Halle und Berlin, Schochwitz, Teutschenthal und Boltzenhöhe sind Stationen ihres Schicksals
Das Diktum von den „zwei Leben“, die manche Menschen führen, trifft auf Lore Pfeiffer-Wentzel in jeder Hinsicht zu. Die Stunde Null markiert auch für sie einen Neubeginn, der zunächst noch unter den Vorzeichen ihrer Verbindung zu Carl-Friedrich Wentzel steht. Als dieser sich von ihr abwendet, folgt 1950 die Scheidung.
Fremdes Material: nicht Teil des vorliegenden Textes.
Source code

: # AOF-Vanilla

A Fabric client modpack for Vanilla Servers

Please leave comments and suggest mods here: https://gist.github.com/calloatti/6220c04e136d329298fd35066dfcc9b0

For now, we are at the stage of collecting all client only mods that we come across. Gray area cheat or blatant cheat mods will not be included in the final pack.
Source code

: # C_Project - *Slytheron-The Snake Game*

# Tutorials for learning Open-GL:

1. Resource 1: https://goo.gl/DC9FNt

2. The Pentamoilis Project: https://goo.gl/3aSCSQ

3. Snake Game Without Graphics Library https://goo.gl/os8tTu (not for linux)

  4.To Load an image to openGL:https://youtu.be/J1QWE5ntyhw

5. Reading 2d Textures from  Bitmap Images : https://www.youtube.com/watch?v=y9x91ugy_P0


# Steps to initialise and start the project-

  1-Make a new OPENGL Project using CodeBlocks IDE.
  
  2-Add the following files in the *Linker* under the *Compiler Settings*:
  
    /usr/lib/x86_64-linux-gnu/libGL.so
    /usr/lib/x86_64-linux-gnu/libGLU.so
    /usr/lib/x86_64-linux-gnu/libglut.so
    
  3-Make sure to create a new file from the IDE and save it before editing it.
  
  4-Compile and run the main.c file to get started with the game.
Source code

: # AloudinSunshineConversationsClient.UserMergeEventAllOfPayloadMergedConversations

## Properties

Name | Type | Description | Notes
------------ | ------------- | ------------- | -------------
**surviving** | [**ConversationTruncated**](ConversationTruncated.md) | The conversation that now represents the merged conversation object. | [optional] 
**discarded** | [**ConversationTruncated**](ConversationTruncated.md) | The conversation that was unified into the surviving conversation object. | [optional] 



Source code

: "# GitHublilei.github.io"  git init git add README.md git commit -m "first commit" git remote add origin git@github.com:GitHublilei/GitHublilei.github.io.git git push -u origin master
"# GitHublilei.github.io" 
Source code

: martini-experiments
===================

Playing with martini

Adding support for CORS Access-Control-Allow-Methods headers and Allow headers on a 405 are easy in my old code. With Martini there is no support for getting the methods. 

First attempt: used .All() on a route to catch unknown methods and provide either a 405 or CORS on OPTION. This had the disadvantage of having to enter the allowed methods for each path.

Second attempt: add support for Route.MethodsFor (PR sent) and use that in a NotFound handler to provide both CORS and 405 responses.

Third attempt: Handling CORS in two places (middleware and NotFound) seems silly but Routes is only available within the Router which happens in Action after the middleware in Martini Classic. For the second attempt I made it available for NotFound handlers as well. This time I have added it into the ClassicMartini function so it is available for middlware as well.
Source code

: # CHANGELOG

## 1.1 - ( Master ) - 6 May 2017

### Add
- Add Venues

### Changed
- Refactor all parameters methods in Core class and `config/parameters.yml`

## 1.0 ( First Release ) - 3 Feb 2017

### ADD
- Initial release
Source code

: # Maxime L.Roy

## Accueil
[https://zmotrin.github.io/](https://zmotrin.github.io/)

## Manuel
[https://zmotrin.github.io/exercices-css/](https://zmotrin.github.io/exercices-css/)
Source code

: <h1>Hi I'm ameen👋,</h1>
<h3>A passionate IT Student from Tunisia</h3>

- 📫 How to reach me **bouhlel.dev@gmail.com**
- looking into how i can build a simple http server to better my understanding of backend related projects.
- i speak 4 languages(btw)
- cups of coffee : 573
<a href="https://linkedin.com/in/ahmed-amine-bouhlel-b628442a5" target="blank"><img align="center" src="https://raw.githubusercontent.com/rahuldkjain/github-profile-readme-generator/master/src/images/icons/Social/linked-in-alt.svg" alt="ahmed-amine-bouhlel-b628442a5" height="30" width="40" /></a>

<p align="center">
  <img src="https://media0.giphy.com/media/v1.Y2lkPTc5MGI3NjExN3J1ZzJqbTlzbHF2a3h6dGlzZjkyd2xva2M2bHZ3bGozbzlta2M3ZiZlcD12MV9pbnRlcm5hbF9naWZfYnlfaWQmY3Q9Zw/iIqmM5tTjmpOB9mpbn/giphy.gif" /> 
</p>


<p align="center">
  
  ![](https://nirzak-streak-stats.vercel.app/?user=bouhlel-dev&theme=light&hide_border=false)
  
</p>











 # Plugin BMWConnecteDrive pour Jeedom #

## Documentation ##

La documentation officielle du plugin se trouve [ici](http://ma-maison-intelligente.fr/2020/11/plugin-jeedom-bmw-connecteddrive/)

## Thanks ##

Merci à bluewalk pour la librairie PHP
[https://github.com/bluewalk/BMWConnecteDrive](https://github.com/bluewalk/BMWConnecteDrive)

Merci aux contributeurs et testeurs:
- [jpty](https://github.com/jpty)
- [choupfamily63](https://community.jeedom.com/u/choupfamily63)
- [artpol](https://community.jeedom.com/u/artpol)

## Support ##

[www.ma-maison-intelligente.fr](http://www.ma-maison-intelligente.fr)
Jahre später heiratet Lore erneut.
Neun Lebensjahrzehnte alt: Lore Pfeiffer-Wentzel heute |
Seit nunmehr 60 Jahren ein Leben in Düsseldorf
An der Seite ihres zweiten Mannes Rolf Pfeiffer, der in Düsseldorf ein eingeführtes Herrenausstattergeschäft betreibt, ist sie Mitakteurin des legendären Wirtschaftswunders. Es ist eine kluge Entscheidung gewesen, dass Lore Pfeiffer-Wentzel ihre Autobiographie „Ein recht mutiges Herz“, weitgehend auf die ersten 30 Jahre ihres Lebens beschränkt hat: Dadurch gewinnt das Buch eine Spannung, die mit dem – zumindest erahnbaren – stetigen Aufwärts seit den 1950er Jahren wohl abgebrochen wäre. Ein Gewinn ist die Lektüre dieses Buches, das zwischen Sittengemälde, Politthriller und Tagebuch changiert, in jedem Fall. Dies umso mehr, da dem Text zahlreiche Fotos und Reproduktionen zeitgenössischer Dokumente und Schriftwechsel beigefügt wurden.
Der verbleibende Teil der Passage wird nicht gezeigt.